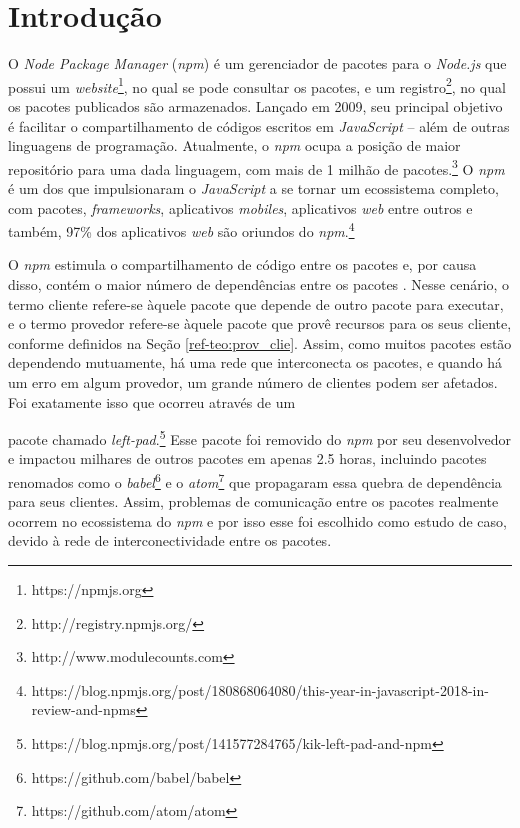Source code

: \chapter{Introdução}
\label{cap:introducao}

O \textit{Node Package Manager} (\textit{npm}) é um gerenciador de pacotes para o \textit{Node.js} que possui um \textit{website}\footnote{https://npmjs.org}, no qual se pode consultar os pacotes, e um registro\footnote{http://registry.npmjs.org/}, no qual os pacotes publicados são armazenados. Lançado em 2009, seu principal objetivo é facilitar o compartilhamento de códigos escritos em \textit{JavaScript} -- além de outras linguagens de programação. Atualmente, o \textit{npm} ocupa a posição de maior repositório para uma dada linguagem, com mais de 1 milhão de pacotes.\footnote{http://www.modulecounts.com} O \textit{npm} é um dos que impulsionaram o \textit{JavaScript} a se tornar um ecossistema completo, com pacotes, \textit{frameworks}, aplicativos \textit{mobiles}, aplicativos \textit{web} entre outros \cite{introduction:npm} e também,  97\% dos aplicativos \textit{web} são oriundos do \textit{npm}.\footnote{https://blog.npmjs.org/post/180868064080/this-year-in-javascript-2018-in-review-and-npms}

O \textit{npm} estimula o compartilhamento de código entre os pacotes e, por causa disso, contém o maior número de dependências entre os pacotes \cite{teorical_reference:npm_2}. Nesse cenário, o termo cliente refere-se àquele pacote que depende de outro pacote para executar, e o termo provedor refere-se àquele pacote que provê recursos para os seus cliente, conforme definidos na Seção \ref{ref-teo:prov_clie}. Assim, como muitos pacotes estão dependendo mutuamente, há uma rede que interconecta os pacotes, e quando há um erro em algum provedor, um grande número de clientes podem ser afetados. Foi exatamente isso que ocorreu através de um 


pacote chamado \textit{left-pad}.\footnote{https://blog.npmjs.org/post/141577284765/kik-left-pad-and-npm} Esse pacote foi removido do \textit{npm} por seu desenvolvedor e impactou milhares de outros pacotes em apenas 2.5 horas, incluindo pacotes renomados como o \textit{babel}\footnote{https://github.com/babel/babel} e o \textit{atom}\footnote{https://github.com/atom/atom} que propagaram essa quebra de dependência para seus clientes. Assim, problemas de comunicação entre os pacotes realmente ocorrem no ecossistema do \textit{npm} e por isso esse foi escolhido como estudo de caso, devido à rede de interconectividade entre os pacotes.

◇ ◇ ◇ ◇

> [WHAT IS EXPECTED] Look through the data above for lines holding the word "post". State how many there are and nothing else.

> [WRITTEN RESPONSE] 2